[Rendered images with source text]
________________

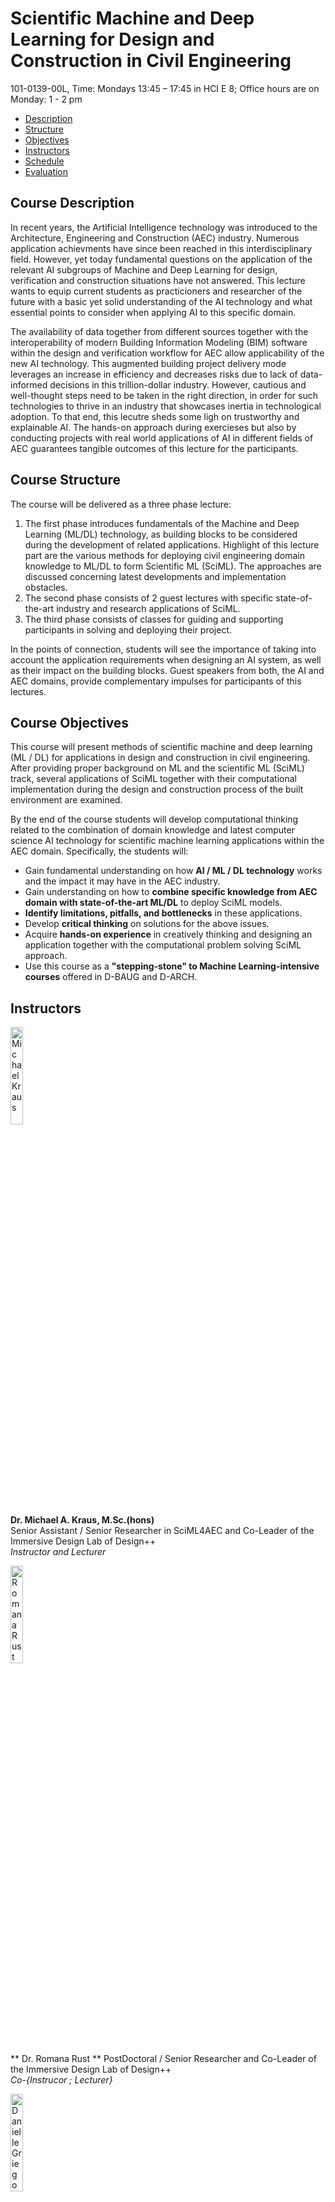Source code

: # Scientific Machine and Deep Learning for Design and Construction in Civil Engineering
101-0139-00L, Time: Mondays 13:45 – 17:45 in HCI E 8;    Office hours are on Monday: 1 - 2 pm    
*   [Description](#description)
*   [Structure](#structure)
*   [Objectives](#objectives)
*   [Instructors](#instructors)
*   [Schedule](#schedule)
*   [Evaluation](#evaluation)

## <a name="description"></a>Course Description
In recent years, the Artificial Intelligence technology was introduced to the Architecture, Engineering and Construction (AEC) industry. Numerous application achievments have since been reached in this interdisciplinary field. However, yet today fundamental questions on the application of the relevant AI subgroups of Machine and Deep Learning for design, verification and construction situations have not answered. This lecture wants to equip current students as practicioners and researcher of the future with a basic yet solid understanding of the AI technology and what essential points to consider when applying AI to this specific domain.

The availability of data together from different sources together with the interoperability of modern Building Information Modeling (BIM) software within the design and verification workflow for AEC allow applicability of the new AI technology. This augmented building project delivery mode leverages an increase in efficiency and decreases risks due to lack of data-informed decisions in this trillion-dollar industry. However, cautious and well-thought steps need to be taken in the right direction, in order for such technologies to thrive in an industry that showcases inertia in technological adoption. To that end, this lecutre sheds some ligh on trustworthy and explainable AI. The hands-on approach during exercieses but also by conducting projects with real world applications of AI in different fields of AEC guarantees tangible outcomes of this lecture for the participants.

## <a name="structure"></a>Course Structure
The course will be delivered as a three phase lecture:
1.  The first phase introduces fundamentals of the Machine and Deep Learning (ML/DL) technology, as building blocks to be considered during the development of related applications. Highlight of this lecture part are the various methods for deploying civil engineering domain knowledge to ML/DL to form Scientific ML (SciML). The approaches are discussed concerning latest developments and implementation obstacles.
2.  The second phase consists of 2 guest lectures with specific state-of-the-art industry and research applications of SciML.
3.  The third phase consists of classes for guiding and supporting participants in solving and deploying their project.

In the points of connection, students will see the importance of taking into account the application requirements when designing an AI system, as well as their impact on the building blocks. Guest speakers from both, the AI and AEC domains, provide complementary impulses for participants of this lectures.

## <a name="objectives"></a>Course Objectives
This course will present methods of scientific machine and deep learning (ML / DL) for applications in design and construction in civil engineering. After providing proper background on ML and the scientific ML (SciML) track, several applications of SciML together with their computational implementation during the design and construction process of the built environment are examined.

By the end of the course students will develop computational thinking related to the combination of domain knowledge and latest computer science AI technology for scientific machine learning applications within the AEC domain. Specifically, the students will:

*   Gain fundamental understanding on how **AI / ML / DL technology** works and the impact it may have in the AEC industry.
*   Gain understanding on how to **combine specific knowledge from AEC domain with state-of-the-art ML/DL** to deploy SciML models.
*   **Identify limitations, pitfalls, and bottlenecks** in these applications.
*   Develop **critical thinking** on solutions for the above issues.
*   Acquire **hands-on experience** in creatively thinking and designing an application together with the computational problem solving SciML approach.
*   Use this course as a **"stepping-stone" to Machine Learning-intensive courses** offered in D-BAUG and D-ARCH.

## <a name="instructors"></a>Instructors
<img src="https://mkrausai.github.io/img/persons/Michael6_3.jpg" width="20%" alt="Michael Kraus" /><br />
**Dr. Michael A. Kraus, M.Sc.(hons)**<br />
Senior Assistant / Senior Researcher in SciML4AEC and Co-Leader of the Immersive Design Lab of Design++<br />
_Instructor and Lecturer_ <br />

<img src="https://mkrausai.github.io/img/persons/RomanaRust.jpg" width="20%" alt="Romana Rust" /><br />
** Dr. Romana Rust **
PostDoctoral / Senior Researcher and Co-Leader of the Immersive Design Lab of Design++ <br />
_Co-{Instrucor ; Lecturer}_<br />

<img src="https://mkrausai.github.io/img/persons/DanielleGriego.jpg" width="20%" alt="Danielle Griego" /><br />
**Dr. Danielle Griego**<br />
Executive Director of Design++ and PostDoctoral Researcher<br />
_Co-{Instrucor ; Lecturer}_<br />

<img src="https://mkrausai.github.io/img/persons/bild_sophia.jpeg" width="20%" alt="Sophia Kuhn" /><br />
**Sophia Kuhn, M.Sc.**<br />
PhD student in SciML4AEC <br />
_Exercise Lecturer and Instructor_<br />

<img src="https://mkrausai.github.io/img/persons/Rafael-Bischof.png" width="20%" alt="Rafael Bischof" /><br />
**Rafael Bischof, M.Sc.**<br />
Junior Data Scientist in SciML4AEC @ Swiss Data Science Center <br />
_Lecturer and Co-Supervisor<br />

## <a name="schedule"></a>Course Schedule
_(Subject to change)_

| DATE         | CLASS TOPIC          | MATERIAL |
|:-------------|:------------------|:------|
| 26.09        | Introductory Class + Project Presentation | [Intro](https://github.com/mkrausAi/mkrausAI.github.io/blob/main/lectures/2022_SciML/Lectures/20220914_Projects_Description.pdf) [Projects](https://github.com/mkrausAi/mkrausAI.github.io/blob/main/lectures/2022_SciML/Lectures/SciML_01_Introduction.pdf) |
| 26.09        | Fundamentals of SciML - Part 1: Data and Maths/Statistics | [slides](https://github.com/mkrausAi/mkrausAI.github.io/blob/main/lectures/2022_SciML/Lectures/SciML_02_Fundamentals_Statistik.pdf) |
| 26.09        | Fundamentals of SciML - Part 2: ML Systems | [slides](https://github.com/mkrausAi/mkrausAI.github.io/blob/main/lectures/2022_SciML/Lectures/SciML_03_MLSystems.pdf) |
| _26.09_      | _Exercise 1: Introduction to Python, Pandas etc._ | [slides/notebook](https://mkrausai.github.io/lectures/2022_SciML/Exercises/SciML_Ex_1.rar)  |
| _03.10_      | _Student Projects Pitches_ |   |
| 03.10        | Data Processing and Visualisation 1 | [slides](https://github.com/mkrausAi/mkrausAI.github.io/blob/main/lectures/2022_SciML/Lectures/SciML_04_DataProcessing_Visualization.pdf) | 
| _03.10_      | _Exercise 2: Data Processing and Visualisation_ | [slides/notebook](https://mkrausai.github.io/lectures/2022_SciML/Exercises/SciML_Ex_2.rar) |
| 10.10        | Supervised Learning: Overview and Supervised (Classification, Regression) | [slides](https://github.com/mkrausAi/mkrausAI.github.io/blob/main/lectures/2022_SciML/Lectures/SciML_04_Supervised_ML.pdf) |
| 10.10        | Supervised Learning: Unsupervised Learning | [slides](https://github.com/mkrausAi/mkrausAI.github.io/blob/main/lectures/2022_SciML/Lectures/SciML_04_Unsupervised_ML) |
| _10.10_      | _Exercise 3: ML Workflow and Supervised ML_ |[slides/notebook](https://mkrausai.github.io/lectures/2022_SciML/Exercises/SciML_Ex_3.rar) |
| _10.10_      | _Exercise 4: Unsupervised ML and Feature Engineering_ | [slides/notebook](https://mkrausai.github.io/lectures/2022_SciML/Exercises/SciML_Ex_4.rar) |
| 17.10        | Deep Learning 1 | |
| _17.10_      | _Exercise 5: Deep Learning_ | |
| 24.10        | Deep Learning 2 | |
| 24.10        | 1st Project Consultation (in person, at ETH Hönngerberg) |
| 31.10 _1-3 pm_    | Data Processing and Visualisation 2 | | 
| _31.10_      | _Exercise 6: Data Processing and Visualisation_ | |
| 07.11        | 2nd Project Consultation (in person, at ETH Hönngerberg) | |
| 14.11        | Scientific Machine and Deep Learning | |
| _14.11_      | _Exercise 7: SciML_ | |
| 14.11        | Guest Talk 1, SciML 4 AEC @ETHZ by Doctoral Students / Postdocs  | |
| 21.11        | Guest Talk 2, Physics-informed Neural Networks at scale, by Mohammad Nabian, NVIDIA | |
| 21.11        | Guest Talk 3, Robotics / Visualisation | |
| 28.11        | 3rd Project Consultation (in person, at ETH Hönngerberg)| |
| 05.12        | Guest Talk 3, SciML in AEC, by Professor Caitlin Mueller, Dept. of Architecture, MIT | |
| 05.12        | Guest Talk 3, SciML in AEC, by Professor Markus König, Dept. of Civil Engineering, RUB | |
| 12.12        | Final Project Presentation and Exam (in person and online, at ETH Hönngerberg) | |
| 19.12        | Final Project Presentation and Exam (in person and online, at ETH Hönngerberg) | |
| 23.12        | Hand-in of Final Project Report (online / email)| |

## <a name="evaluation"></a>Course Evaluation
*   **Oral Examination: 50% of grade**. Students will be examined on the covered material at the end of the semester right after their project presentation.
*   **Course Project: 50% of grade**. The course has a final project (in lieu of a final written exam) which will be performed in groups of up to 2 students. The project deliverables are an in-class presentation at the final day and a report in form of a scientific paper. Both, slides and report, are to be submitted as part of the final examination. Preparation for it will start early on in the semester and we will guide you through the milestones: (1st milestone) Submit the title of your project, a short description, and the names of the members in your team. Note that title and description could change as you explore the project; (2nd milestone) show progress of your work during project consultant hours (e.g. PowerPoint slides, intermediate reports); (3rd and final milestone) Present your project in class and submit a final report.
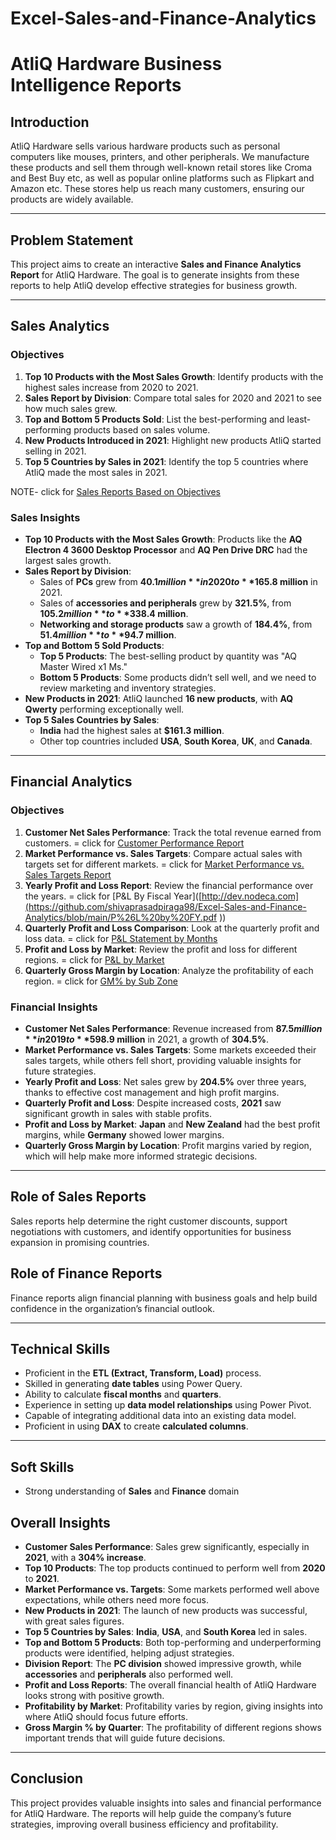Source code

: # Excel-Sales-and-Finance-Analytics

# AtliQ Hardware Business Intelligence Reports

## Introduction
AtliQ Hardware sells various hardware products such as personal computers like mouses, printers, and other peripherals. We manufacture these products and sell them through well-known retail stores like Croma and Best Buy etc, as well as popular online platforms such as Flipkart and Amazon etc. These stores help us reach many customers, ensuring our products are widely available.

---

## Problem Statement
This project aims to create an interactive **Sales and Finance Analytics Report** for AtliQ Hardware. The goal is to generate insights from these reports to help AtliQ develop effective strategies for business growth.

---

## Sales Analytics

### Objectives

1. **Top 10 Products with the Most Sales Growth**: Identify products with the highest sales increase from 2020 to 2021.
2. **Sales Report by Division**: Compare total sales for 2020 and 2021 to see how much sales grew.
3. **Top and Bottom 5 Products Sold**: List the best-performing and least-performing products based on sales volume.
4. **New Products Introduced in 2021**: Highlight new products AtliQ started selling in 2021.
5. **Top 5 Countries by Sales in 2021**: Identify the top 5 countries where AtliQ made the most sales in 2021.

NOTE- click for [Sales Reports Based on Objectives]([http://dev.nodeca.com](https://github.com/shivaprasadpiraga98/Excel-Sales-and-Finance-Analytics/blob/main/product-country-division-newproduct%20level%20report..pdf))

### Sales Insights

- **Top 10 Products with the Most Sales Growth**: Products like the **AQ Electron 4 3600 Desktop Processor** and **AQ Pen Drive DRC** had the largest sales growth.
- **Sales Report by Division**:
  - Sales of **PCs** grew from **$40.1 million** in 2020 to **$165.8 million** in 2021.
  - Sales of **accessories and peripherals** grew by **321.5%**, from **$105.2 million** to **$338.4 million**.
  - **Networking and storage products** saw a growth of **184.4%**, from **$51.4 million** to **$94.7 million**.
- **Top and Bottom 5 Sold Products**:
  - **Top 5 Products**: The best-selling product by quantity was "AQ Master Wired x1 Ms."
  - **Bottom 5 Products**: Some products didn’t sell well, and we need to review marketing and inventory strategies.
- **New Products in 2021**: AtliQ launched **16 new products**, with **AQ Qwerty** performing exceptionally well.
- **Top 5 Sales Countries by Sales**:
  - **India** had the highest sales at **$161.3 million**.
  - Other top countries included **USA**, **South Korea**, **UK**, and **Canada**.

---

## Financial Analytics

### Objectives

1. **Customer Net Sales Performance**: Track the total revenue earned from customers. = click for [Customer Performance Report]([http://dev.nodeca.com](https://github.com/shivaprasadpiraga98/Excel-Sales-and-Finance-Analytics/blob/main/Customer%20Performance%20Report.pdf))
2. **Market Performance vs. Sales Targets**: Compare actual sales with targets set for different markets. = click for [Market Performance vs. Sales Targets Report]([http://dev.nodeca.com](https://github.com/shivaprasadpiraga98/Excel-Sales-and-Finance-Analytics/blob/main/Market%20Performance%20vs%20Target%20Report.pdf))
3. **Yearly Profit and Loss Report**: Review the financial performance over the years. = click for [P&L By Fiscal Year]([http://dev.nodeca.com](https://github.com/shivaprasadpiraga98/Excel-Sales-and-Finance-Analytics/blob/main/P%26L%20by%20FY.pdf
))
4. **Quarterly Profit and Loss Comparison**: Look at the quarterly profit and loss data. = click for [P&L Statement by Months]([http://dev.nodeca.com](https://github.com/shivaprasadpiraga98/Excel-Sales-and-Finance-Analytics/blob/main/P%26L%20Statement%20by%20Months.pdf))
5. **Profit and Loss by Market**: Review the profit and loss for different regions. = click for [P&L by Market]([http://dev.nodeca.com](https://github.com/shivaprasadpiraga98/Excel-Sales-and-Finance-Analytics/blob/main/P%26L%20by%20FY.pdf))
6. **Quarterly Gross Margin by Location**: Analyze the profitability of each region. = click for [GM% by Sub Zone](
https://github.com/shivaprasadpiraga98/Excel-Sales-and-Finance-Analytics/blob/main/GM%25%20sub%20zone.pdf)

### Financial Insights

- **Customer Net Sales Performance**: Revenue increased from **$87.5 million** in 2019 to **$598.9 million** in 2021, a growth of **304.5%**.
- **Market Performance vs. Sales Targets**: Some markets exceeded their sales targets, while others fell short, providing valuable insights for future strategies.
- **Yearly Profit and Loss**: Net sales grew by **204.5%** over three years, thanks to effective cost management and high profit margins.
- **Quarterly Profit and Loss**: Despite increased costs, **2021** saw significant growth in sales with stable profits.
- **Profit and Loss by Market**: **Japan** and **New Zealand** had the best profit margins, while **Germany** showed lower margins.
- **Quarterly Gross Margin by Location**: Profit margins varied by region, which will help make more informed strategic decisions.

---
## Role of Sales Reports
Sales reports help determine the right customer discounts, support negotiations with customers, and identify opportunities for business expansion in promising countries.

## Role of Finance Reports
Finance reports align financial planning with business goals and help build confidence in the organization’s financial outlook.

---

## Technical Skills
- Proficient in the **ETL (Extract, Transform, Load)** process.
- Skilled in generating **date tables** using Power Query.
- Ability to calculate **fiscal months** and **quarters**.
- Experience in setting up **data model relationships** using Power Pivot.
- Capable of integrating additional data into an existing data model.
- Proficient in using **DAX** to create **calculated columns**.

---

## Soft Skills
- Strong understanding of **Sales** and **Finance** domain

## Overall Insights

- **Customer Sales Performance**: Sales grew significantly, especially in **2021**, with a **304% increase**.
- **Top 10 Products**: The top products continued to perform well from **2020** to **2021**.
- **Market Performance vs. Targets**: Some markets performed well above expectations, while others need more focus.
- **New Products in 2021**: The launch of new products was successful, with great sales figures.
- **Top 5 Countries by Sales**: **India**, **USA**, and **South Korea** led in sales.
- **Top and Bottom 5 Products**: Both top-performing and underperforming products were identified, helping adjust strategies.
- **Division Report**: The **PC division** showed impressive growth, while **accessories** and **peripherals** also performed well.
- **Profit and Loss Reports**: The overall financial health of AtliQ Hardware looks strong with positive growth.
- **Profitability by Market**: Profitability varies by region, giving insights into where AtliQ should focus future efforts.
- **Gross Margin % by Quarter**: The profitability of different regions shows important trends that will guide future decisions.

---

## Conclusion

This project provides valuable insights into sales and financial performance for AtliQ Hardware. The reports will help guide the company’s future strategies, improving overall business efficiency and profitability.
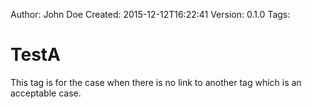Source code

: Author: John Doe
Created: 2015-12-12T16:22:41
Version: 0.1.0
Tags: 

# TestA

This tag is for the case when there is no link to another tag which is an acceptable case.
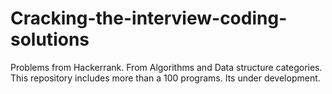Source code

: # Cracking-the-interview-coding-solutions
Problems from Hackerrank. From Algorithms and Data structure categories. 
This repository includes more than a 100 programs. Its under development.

________________

EXERCISE DETAILS
Would you copy, unchanged, the stretch of the records above that begins at the line containing "(online / email)| |" and ends at the line containing "their project presentation.", and only that?

SOLUTION TO THIS PROBLEM
| 23.12        | Hand-in of Final Project Report (online / email)| |

## <a name="evaluation"></a>Course Evaluation
*   **Oral Examination: 50% of grade**. Students will be examined on the covered material at the end of the semester right after their project presentation.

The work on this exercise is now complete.